Bir şehri anlatırken sadece taşlarını, yollarını ya da dükkânlarını değil; orada yaşayan insanları, onların hikâyelerini ve birbirine dokunan hayatlarını da düşünmek gerekir. “Havran’da ne var?” sorusunu sorduğumda, aklıma yalnızca zeytinlikler ya da tarihi yapılar gelmiyor. Aklıma, toplumsal cinsiyetin, çeşitliliğin ve sosyal adaletin izleriyle şekillenen canlı bir topluluk geliyor. Bu yazıyı, sizleri düşünmeye ve kendi bakış açılarınızı paylaşmaya davet ederek başlatmak istiyorum.
Havran’ın Görünür Zenginlikleri
Havran, Balıkesir’in kuzeyinde, Edremit Körfezi’nin bereketli topraklarına yaslanmış bir ilçedir. Türkiye’nin en kaliteli zeytinlerinden bazıları buradan çıkar, coğrafi konumu sayesinde mutfağı ve tarımı öne çıkar. Erkeklerin analitik bir gözle bakışı genelde buradan başlar: rakamlar, üretim miktarları, ekonomik katkı. 2021 yılı verilerine göre Havran’ın tarımsal üretiminin büyük kısmını zeytin ve zeytinyağı oluşturur. Bu perspektifte, “Havran’da ne var?” sorusuna cevap nettir: üretim, ekonomik değer ve stratejik kaynak.
Toplumsal Yüz: Kadınların Bakışı
Kadınların bakışı ise daha ilişkisel ve empatik olur.

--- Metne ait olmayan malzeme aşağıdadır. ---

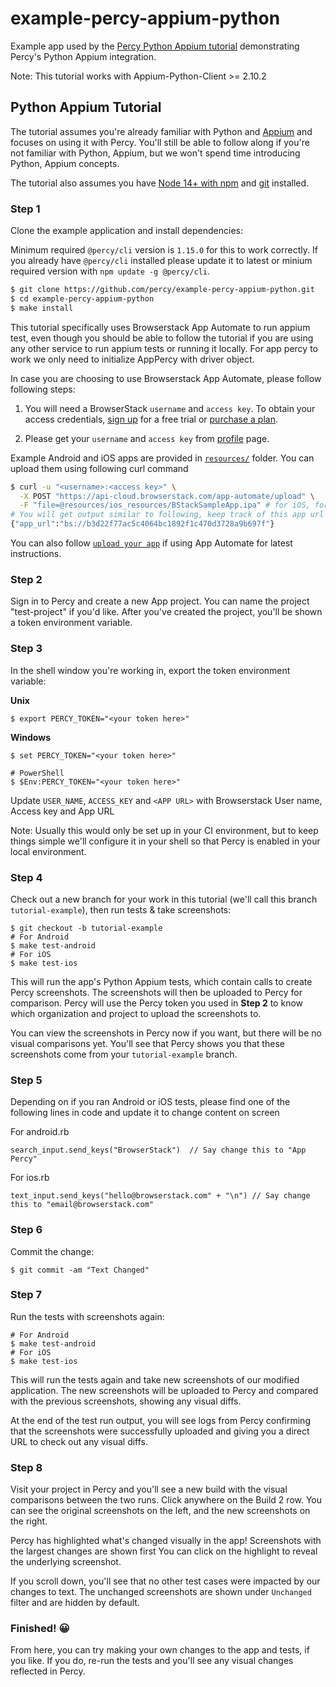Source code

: # example-percy-appium-python
Example app used by the [Percy Python Appium tutorial](https://docs.percy.io/v2-app/docs/appium-for-python) demonstrating Percy's Python Appium integration.

Note: This tutorial works with Appium-Python-Client >= 2.10.2 

## Python Appium Tutorial

The tutorial assumes you're already familiar with Python and
[Appium](https://appium.io/) and focuses on using it with Percy. You'll still
be able to follow along if you're not familiar with Python, Appium, but we won't
spend time introducing Python, Appium concepts.


The tutorial also assumes you have [Node 14+ with
npm](https://nodejs.org/en/download/) and
[git](https://git-scm.com/book/en/v2/Getting-Started-Installing-Git) installed.

### Step 1

Clone the example application and install dependencies:

Minimum required `@percy/cli` version is `1.15.0` for this to work correctly. If you already have `@percy/cli` installed please
update it to latest or minium required version with `npm update -g @percy/cli`.

```bash
$ git clone https://github.com/percy/example-percy-appium-python.git
$ cd example-percy-appium-python
$ make install
```

This tutorial specifically uses Browserstack App Automate to run appium test, even though you should be able to follow the tutorial if you are using any other service to run appium tests or running it locally. For app percy to work we only need to initialize AppPercy with driver object.

In case you are choosing to use Browserstack App Automate, please follow following steps:

1. You will need a BrowserStack `username` and `access key`. To obtain your access credentials, [sign up](https://www.browserstack.com/users/sign_up?utm_campaign=Search-Brand-India&utm_source=google&utm_medium=cpc&utm_content=609922405128&utm_term=browserstack) for a free trial or [purchase a plan](https://www.browserstack.com/pricing).

2. Please get your `username` and `access key` from [profile](https://www.browserstack.com/accounts/profile) page.

Example Android and iOS apps are provided in [`resources/`](https://github.com/percy/example-percy-appium-js/blob/master/resources) folder.
You can upload them using following curl command
```bash
$ curl -u "<username>:<access key>" \
  -X POST "https://api-cloud.browserstack.com/app-automate/upload" \
  -F "file=@resources/ios_resources/BStackSampleApp.ipa" # for iOS, for android use resources/android_resources/WikipediaSample.apk  
# You will get output similar to following, keep track of this app url
{"app_url":"bs://b3d22f77ac5c4064bc1892f1c470d3728a9b697f"}
```

You can also follow [`upload your app`](https://www.browserstack.com/docs/app-automate/appium/getting-started/java#2-upload-your-app) if using App Automate for latest instructions.

### Step 2

Sign in to Percy and create a new App project. You can name the project "test-project" if you'd like. After
you've created the project, you'll be shown a token environment variable.

### Step 3

In the shell window you're working in, export the token environment variable:

**Unix**

``` shell
$ export PERCY_TOKEN="<your token here>"
```

**Windows**

``` shell
$ set PERCY_TOKEN="<your token here>"

# PowerShell
$ $Env:PERCY_TOKEN="<your token here>"
```

Update `USER_NAME`, `ACCESS_KEY` and `<APP URL>` with Browserstack User name, Access key and App URL

Note: Usually this would only be set up in your CI environment, but to keep things simple we'll
configure it in your shell so that Percy is enabled in your local environment.

### Step 4

Check out a new branch for your work in this tutorial (we'll call this branch
`tutorial-example`), then run tests & take screenshots:

``` shell
$ git checkout -b tutorial-example
# For Android
$ make test-android
# For iOS
$ make test-ios
```

This will run the app's Python Appium tests, which contain calls to create Percy screenshots. The screenshots
will then be uploaded to Percy for comparison. Percy will use the Percy token you used in **Step 2**
to know which organization and project to upload the screenshots to.

You can view the screenshots in Percy now if you want, but there will be no visual comparisons
yet. You'll see that Percy shows you that these screenshots come from your `tutorial-example` branch.

### Step 5

Depending on if you ran Android or iOS tests, please find one of the following lines in code and update it to change content on screen

For android.rb
```
search_input.send_keys("BrowserStack")  // Say change this to "App Percy"
```

For ios.rb
```
text_input.send_keys("hello@browserstack.com" + "\n") // Say change this to "email@browserstack.com"
```


### Step 6

Commit the change:

``` shell
$ git commit -am "Text Changed"
```

### Step 7

Run the tests with screenshots again:

``` shell
# For Android
$ make test-android
# For iOS
$ make test-ios
```

This will run the tests again and take new screenshots of our modified application. The new screenshots
will be uploaded to Percy and compared with the previous screenshots, showing any visual diffs.

At the end of the test run output, you will see logs from Percy confirming that the screenshots were
successfully uploaded and giving you a direct URL to check out any visual diffs.

### Step 8

Visit your project in Percy and you'll see a new build with the visual comparisons between the two
runs. Click anywhere on the Build 2 row. You can see the original screenshots on the left, and the new
screenshots on the right.

Percy has highlighted what's changed visually in the app! Screenshots with the largest changes are
shown first You can click on the highlight to reveal the underlying screenshot.

If you scroll down, you'll see that no other test cases were impacted by our changes to text. 
The unchanged screenshots are shown under `Unchanged` filter and are hidden by default.

### Finished! 😀

From here, you can try making your own changes to the app and tests, if you like. If you do, re-run
the tests and you'll see any visual changes reflected in Percy.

Onlar Havran’da sadece zeytinlikleri değil, o zeytinliklerde birlikte çalışan kadınların dayanışmasını görür. Kadın kooperatiflerinde bir araya gelip ev yapımı ürünler üreten, köy pazarlarında komşularına destek olan kadınların hikâyeleri vardır. Bir kadın, “Havran’da ne var?” diye sorulduğunda belki şunu söyler: “Burada komşuluk var, burada birimizin derdi hepimizin derdi oluyor.” Bu da bize Havran’ın toplumsal bağlarını gösterir.
Çeşitlilik ve Kültürel Zenginlik
Havran, tarih boyunca farklı kültürlerin uğrak noktası olmuştur. Rumlar, Türkler, Yörükler ve diğer topluluklar burada iz bırakmıştır. Çeşitlilik sadece tarih kitaplarında kalmamış, günlük hayatın içine işlemiştir. Erkekler bu çeşitliliği stratejik bir güç olarak görür: farklı kültürler demek daha zengin bir ticaret, daha geniş bir ekonomik ağ demektir. Kadınlar ise bunu daha çok hikâyeler üzerinden algılar: “Komşumun bayramda bana getirdiği tatlı” ya da “Çocukların birlikte oynadığı sokaklar” gibi.
Sosyal Adalet ve Eşitlik
Havran’da ne var sorusuna sosyal adalet perspektifiyle bakmak da önemli. Tarımsal üretimin yükünü çoğunlukla kadınlar ve gençler taşır, ama gelir paylaşımında eşitlik her zaman sağlanmaz. Erkekler bu konuyu çözüm odaklı bir şekilde ele alır: daha verimli üretim teknikleri, daha adil kooperatif sistemleri. Kadınlar ise sorunun duygusal tarafını dile getirir: emeklerinin görülmediğini, bazen kendi sözlerinin duyulmadığını söyler. İşte bu noktada toplumsal cinsiyet rolleri devreye girer ve bizlere Havran’ın sadece doğal değil, sosyal manzarasını da gösterir.
Havran’ın Geleceği İçin Birlikte Düşünmek
Havran’da ne var sorusuna verilen her cevap, aslında orayı nasıl gördüğümüzü ve nasıl görmek istediğimizi gösterir. Bir erkek, “Zeytin var, üretim var, stratejik değer var” diyebilir. Bir kadın, “Dayanışma var, kültür var, hayatın paylaşımı var” diye yanıtlayabilir. Gerçekte ise Havran, bu iki bakışın birleşiminden oluşur. Hem rakamlara hem de hikâyelere kulak vermeden Havran’ın özünü anlayamayız.
Siz Ne Düşünüyorsunuz?
Sizce Havran’da ne var? Sadece üretim ve rakamlarla mı sınırlı, yoksa duyguların, ilişkilerin ve kültürel mirasın da dâhil olduğu çok daha geniş bir tablo mu? Siz olsanız Havran’ı hangi yönüyle anlatırdınız? Belki ziyaret edenleriniz olmuştur; hangi izlenimler sizde kaldı? Yorumlarınızı duymak isterim. Çünkü “Havran’da ne var?” sorusunun cevabı aslında hepimizin gözünde ve dilinde yeniden şekilleniyor.